1. ## simple probability question

twenty students are asked to select an integer between 1 and 10. Eight choose either 4, 5, or 6.

if the students make their choices independently and each is as likely to pick one integer as any other, what is the probability that 8 or more will select 4, 5, or 6?

the solution is 0.2277, but I don't know how you get to it.

2. Originally Posted by lllll
twenty students are asked to select an integer between 1 and 10. Eight choose either 4, 5, or 6.

if the students make their choices independently and each is as likely to pick one integer as any other, what is the probability that 8 or more will select 4, 5, or 6?

the solution is 0.2277, but I don't know how you get to it.
Let X be the random variable number of students who 4, 5 or 6.

X ~ Binomial(n = 20, p = 0.3).

You require $\displaystyle \Pr(X \geq 8 | X \geq 8)$. This is just the same as the unconditional probability $\displaystyle \Pr(X \geq 8)$, which is equal to 0.2277 (correct to four decimal places).

3. Originally Posted by mr fantastic
Let X be the random variable number of students who 4, 5 or 6.

X ~ Binomial(n = 20, p = 0.3).

You require $\displaystyle \Pr(X \geq 8 | X \geq 8)$. This is just the same as the unconditional probability $\displaystyle \Pr(X \geq 8)$, which is equal to 0.2277 (correct to four decimal places).
I hate to say - I made a mistake.

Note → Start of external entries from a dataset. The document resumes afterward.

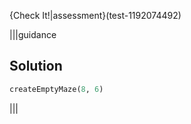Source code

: 
{Check It!|assessment}(test-1192074492)

|||guidance
## Solution

```python
createEmptyMaze(8, 6)
```

|||
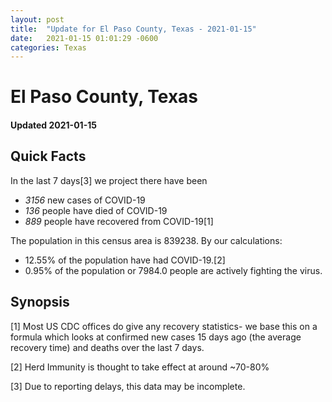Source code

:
 ```yaml
---
layout: post
title:  "Update for El Paso County, Texas - 2021-01-15"
date:   2021-01-15 01:01:29 -0600
categories: Texas
---
```


# El Paso County, Texas
#### Updated 2021-01-15

## Quick Facts

In the last 7 days[3] we project there have been
- *3156* new cases of COVID-19
- *136* people have died of COVID-19
- *889* people have recovered from COVID-19[1]

The population in this census area is 839238. By our calculations:
- 12.55% of the population have had COVID-19.[2]
- 0.95% of the population or 7984.0 people are actively fighting the virus.

## Synopsis




[1] Most US CDC offices do give any recovery statistics- we base this on a formula which looks at confirmed new cases
15 days ago (the average recovery time) and deaths over the last 7 days.

[2] Herd Immunity is thought to take effect at around ~70-80%

[3] Due to reporting delays, this data may be incomplete.
 
    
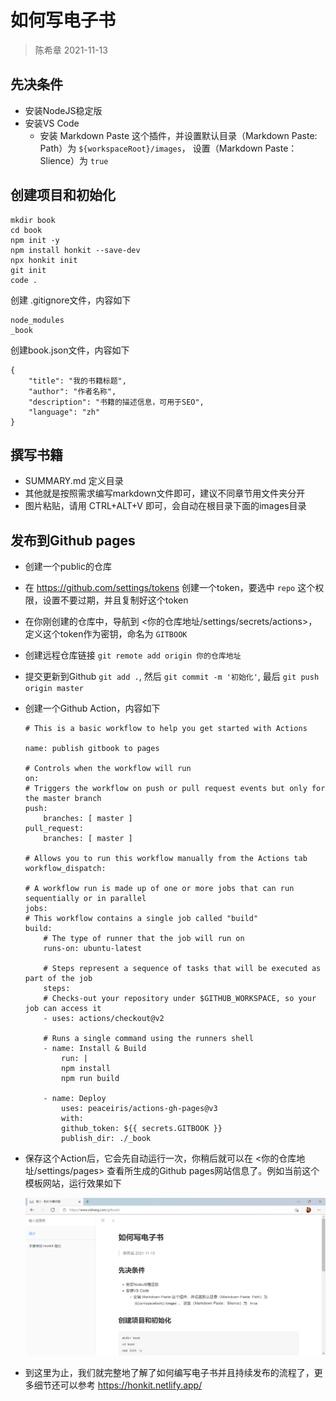 # 如何写电子书
> 陈希章 2021-11-13

## 先决条件
- 安装NodeJS稳定版
- 安装VS Code
    - 安装 Markdown Paste 这个插件，并设置默认目录（Markdown Paste: Path）为 `${workspaceRoot}/images`， 设置（Markdown Paste：Slience）为 `true`

## 创建项目和初始化

```
mkdir book
cd book
npm init -y
npm install honkit --save-dev
npx honkit init
git init
code .
```

创建 .gitignore文件，内容如下

```
node_modules
_book
```

创建book.json文件，内容如下
```
{
    "title": "我的书籍标题",
    "author": "作者名称",
    "description": "书籍的描述信息，可用于SEO",
    "language": "zh"
}
```
## 撰写书籍

- SUMMARY.md 定义目录
- 其他就是按照需求编写markdown文件即可，建议不同章节用文件夹分开
- 图片粘贴，请用 CTRL+ALT+V 即可，会自动在根目录下面的images目录

## 发布到Github pages

- 创建一个public的仓库
- 在 <https://github.com/settings/tokens> 创建一个token，要选中 `repo` 这个权限，设置不要过期，并且复制好这个token
- 在你刚创建的仓库中，导航到 <你的仓库地址/settings/secrets/actions>，定义这个token作为密钥，命名为 `GITBOOK`
- 创建远程仓库链接 `git remote add origin 你的仓库地址`
- 提交更新到Github `git add .`, 然后 `git commit -m '初始化'`, 最后 `git push origin master`
- 创建一个Github Action，内容如下

    ```
    # This is a basic workflow to help you get started with Actions

    name: publish gitbook to pages

    # Controls when the workflow will run
    on:
    # Triggers the workflow on push or pull request events but only for the master branch
    push:
        branches: [ master ]
    pull_request:
        branches: [ master ]

    # Allows you to run this workflow manually from the Actions tab
    workflow_dispatch:

    # A workflow run is made up of one or more jobs that can run sequentially or in parallel
    jobs:
    # This workflow contains a single job called "build"
    build:
        # The type of runner that the job will run on
        runs-on: ubuntu-latest

        # Steps represent a sequence of tasks that will be executed as part of the job
        steps:
        # Checks-out your repository under $GITHUB_WORKSPACE, so your job can access it
        - uses: actions/checkout@v2

        # Runs a single command using the runners shell
        - name: Install & Build
            run: |
            npm install
            npm run build

        - name: Deploy
            uses: peaceiris/actions-gh-pages@v3
            with:
            github_token: ${{ secrets.GITBOOK }}
            publish_dir: ./_book
    ```
- 保存这个Action后，它会先自动运行一次，你稍后就可以在 <你的仓库地址/settings/pages> 查看所生成的Github pages网站信息了。例如当前这个模板网站，运行效果如下

    ![](images/2021-11-13-10-14-03.png)

- 到这里为止，我们就完整地了解了如何编写电子书并且持续发布的流程了，更多细节还可以参考 <https://honkit.netlify.app/>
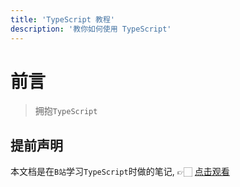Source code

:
 ```yaml
---
title: 'TypeScript 教程'
description: '教你如何使用 TypeScript'
---
```


# 前言

> 拥抱`TypeScript`

## 提前声明

本文档是在`B站`学习`TypeScript`时做的笔记, 👉🏻 [点击观看](https://www.bilibili.com/video/BV1YS411w7Bf/)
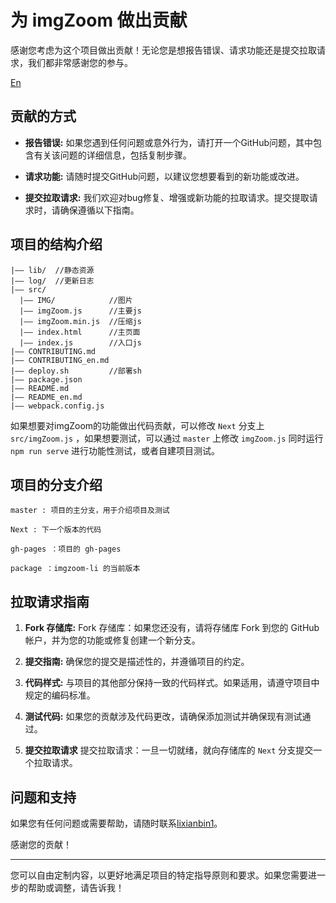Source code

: # 为 imgZoom 做出贡献

感谢您考虑为这个项目做出贡献！无论您是想报告错误、请求功能还是提交拉取请求，我们都非常感谢您的参与。

[En](./CONTRIBUTING_en.md) 

## 贡献的方式

- **报告错误:** 如果您遇到任何问题或意外行为，请打开一个GitHub问题，其中包含有关该问题的详细信息，包括复制步骤。

- **请求功能:** 请随时提交GitHub问题，以建议您想要看到的新功能或改进。

- **提交拉取请求:** 我们欢迎对bug修复、增强或新功能的拉取请求。提交提取请求时，请确保遵循以下指南。

## 项目的结构介绍

```
|—— lib/  //静态资源
|—— log/  //更新日志
|—— src/
  |—— IMG/            //图片
  |—— imgZoom.js      //主要js
  |—— imgZoom.min.js  //压缩js
  |—— index.html      //主页面
  |—— index.js        //入口js
|—— CONTRIBUTING.md
|—— CONTRIBUTING_en.md
|—— deploy.sh         //部署sh
|—— package.json
|—— README.md    
|—— README_en.md
|—— webpack.config.js
```

如果想要对imgZoom的功能做出代码贡献，可以修改 `Next` 分支上 `src/imgZoom.js` ，如果想要测试，可以通过 `master` 上修改 `imgZoom.js` 同时运行 `npm run serve` 进行功能性测试，或者自建项目测试。 

## 项目的分支介绍

```
master : 项目的主分支，用于介绍项目及测试

Next : 下一个版本的代码

gh-pages ：项目的 gh-pages

package ：imgzoom-li 的当前版本
```

## 拉取请求指南

1. **Fork 存储库:** Fork 存储库：如果您还没有，请将存储库 Fork 到您的 GitHub 帐户，并为您的功能或修复创建一个新分支。

2. **提交指南:** 确保您的提交是描述性的，并遵循项目的约定。

3. **代码样式:** 与项目的其他部分保持一致的代码样式。如果适用，请遵守项目中规定的编码标准。

4. **测试代码:** 如果您的贡献涉及代码更改，请确保添加测试并确保现有测试通过。

5. **提交拉取请求** 提交拉取请求：一旦一切就绪，就向存储库的 `Next` 分支提交一个拉取请求。

## 问题和支持

如果您有任何问题或需要帮助，请随时联系[lixianbin1](xianbin.me@qq.com)。

感谢您的贡献！

---

您可以自由定制内容，以更好地满足项目的特定指导原则和要求。如果您需要进一步的帮助或调整，请告诉我！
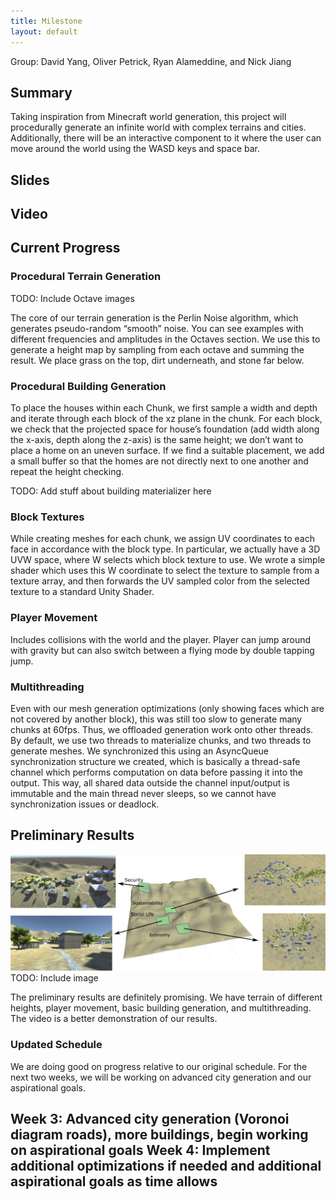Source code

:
 ```yaml
---
title: Milestone
layout: default
---
```

Group: David Yang, Oliver Petrick, Ryan Alameddine, and Nick Jiang

## Summary
Taking inspiration from Minecraft world generation, this project will procedurally generate an infinite world with
complex terrains and cities. Additionally, there will be an interactive component to it where the user can move around 
the world using the WASD keys and space bar.      

## Slides
[Milestone Slides]: https://docs.google.com/presentation/d/1pH4gPwxhiTxhNro02AIRPbZl5zIW7kam_F1DCjj2xpc/edit#slide=id.p

## Video

     
## Current Progress

### Procedural Terrain Generation
TODO: Include Octave images

The core of our terrain generation is the Perlin Noise algorithm, which generates pseudo-random “smooth” noise. 
You can see examples with different frequencies and amplitudes in the Octaves section. 
We use this to generate a height map by sampling from each octave and summing the result. We place grass on the top, dirt underneath, and stone far below. 

### Procedural Building Generation
To place the houses within each Chunk, we first sample a width and depth and iterate through each block of the xz plane in the chunk. For each block, we check that the projected space for house’s foundation (add width along the x-axis, depth along the z-axis) is the same height; we don’t want to place a home on an uneven surface. If we find a suitable placement, we add a small buffer so that the homes are not directly next to one another and repeat the height checking.

TODO: Add stuff about building materializer here

### Block Textures
While creating meshes for each chunk, we assign UV coordinates to each face in accordance with the block type. In particular, we actually have a 3D UVW space, where W selects which block texture to use. We wrote a simple shader which uses this W coordinate to select the texture to sample from a texture array, and then forwards the UV sampled color from the selected texture to a standard Unity Shader.

### Player Movement
Includes collisions with the world and the player.
Player can jump around with gravity but can also switch between a flying mode by double tapping jump.

### Multithreading
Even with our mesh generation optimizations (only showing faces which are not covered by another block), this was still too slow to generate many chunks at 60fps. Thus, we offloaded generation work onto other threads.
By default, we use two threads to materialize chunks, and two threads to generate meshes.
We synchronized this using an AsyncQueue synchronization structure we created, which is basically a thread-safe channel which performs computation on data before passing it into the output.
This way, all shared data outside the channel input/output is immutable and the main thread never sleeps, so we cannot have synchronization issues or deadlock.


     
## Preliminary Results
![City terrain](procgen.jpg)
TODO: Include image

The preliminary results are definitely promising. We have terrain of different heights, player movement, basic building generation, and multithreading.
The video is a better demonstration of our results.
   
### Updated Schedule
We are doing good on progress relative to our original schedule. For the next two weeks, we will be working on advanced city generation and our aspirational goals.

Week 3: Advanced city generation (Voronoi diagram roads), more buildings, begin working on aspirational goals
Week 4: Implement additional optimizations if needed and additional aspirational goals as time allows
----


[Just the Docs]: https://just-the-docs.github.io/just-the-docs/
[GitHub Pages]: https://docs.github.com/en/pages
[README]: https://github.com/just-the-docs/just-the-docs-template/blob/main/README.md
[Jekyll]: https://jekyllrb.com
[GitHub Pages / Actions workflow]: https://github.blog/changelog/2022-07-27-github-pages-custom-github-actions-workflows-beta/
[use this template]: https://github.com/just-the-docs/just-the-docs-template/generate
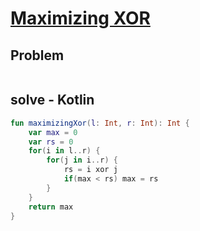 # [Maximizing XOR](https://www.hackerrank.com/challenges/maximizing-xor/problem)
## Problem
```

```

## solve - Kotlin
```Kotlin
fun maximizingXor(l: Int, r: Int): Int {
    var max = 0
    var rs = 0
    for(i in l..r) {
        for(j in i..r) {
            rs = i xor j
            if(max < rs) max = rs
        }
    }
    return max
}
```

But so has the book!

It is true that $\displaystyle \Pr(X \geq 8) = 0.2277$ but this is not the same as $\displaystyle \Pr(X \geq 8 | X \geq 8)$ ......

$\displaystyle \Pr(X \geq 8 | X \geq 8) = \frac{\Pr(X \geq 8 \, \text{and} \, \Pr(X \geq 8)}{\Pr(X \geq 8)} = \frac{\Pr(X \geq 8)}{\Pr(X \geq 8)} = 1$ !!!!

Furthermore, $\displaystyle \Pr(X \geq 8 | X = 8) = 1$ too.

I'm not sure what the book intended the question to be if the answer is 0.2277, but it cannot be as stated ..... Can you re-check the wording of the question?